▶ **Work item**
Transcribe the listing below only from the line with "2. Click on" up to and including the line with "## 🧰 Installation".

▶ **Provided records**
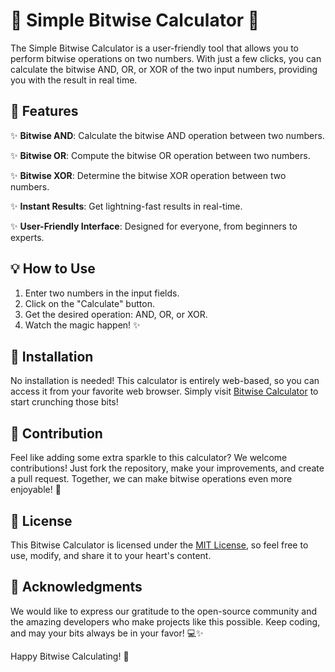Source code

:# 🚀 Simple Bitwise Calculator 🧮

The Simple Bitwise Calculator is a user-friendly tool that allows you to perform bitwise operations on two numbers. With just a few clicks, you can calculate the bitwise AND, OR, or XOR of the two input numbers, providing you with the result in real time.

## 🌟 Features

✨ **Bitwise AND**: Calculate the bitwise AND operation between two numbers.

✨ **Bitwise OR**: Compute the bitwise OR operation between two numbers.

✨ **Bitwise XOR**: Determine the bitwise XOR operation between two numbers.

✨ **Instant Results**: Get lightning-fast results in real-time.

✨ **User-Friendly Interface**: Designed for everyone, from beginners to experts.

## 💡 How to Use

1. Enter two numbers in the input fields.
2. Click on the "Calculate" button.
3. Get the desired operation: AND, OR, or XOR.
4. Watch the magic happen! ✨

## 🧰 Installation

No installation is needed! This calculator is entirely web-based, so you can access it from your favorite web browser. Simply visit [Bitwise Calculator](https://www.example.com/bitwise-calculator) to start crunching those bits!

## 🚀 Contribution

Feel like adding some extra sparkle to this calculator? We welcome contributions! Just fork the repository, make your improvements, and create a pull request. Together, we can make bitwise operations even more enjoyable! 🌈

## 📜 License

This Bitwise Calculator is licensed under the [MIT License](LICENSE), so feel free to use, modify, and share it to your heart's content.

## 🙏 Acknowledgments

We would like to express our gratitude to the open-source community and the amazing developers who make projects like this possible. Keep coding, and may your bits always be in your favor! 💻✨

Happy Bitwise Calculating! 🎈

▶ **Output for this task**
2. Click on the "Calculate" button.
3. Get the desired operation: AND, OR, or XOR.
4. Watch the magic happen! ✨

## 🧰 Installation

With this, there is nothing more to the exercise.